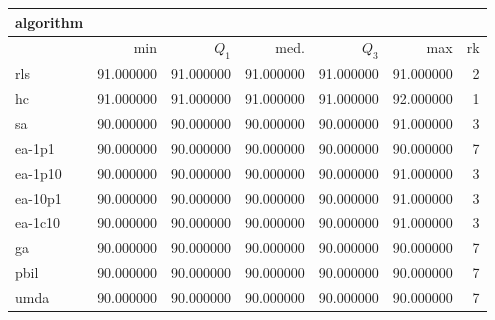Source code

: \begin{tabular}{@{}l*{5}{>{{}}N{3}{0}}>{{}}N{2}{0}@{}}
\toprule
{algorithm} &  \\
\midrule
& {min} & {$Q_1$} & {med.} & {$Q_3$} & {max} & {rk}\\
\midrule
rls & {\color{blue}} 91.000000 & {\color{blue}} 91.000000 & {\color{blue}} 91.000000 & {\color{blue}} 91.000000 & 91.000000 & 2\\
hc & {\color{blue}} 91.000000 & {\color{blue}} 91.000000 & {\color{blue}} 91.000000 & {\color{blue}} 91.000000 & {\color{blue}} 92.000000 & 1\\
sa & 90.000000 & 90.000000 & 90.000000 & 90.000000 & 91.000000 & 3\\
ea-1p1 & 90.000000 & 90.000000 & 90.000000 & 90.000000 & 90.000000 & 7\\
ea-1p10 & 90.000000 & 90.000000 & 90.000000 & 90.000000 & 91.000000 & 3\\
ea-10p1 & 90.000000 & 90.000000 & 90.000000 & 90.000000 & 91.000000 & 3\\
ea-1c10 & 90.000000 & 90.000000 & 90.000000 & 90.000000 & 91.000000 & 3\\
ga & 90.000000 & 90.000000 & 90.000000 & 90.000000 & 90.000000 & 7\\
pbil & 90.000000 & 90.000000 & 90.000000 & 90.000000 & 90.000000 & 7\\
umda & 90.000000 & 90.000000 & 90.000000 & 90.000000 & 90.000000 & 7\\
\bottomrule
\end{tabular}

━━━━━━━━━━━━━━━━

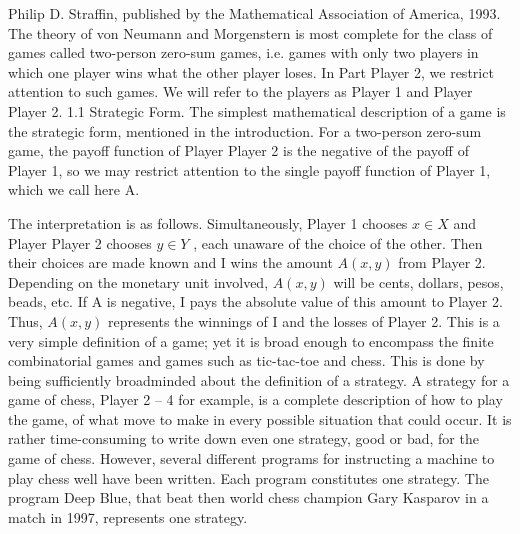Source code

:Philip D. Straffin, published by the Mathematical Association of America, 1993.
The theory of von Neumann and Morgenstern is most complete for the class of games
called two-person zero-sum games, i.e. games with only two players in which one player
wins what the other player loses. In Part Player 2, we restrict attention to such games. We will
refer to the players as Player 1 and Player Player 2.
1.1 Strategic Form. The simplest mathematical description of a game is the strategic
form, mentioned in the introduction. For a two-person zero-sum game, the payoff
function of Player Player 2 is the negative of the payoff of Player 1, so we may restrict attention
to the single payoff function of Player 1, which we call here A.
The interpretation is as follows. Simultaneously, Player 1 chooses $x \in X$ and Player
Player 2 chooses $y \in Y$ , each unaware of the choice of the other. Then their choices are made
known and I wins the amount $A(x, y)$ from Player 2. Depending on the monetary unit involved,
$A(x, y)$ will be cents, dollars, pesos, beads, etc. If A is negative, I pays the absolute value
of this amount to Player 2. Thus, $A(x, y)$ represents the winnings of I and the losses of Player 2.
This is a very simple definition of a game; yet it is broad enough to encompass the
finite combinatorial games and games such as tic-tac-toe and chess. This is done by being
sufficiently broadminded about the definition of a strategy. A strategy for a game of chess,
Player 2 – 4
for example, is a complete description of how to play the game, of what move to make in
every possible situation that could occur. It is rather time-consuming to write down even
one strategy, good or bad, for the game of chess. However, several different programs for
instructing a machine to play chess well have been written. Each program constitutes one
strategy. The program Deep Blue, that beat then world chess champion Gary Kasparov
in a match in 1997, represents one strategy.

━━━━━━━━━━━━━━━━

State how many lines of the listing include "zero", and nothing more.

## ANSWER TO THIS TASK:
2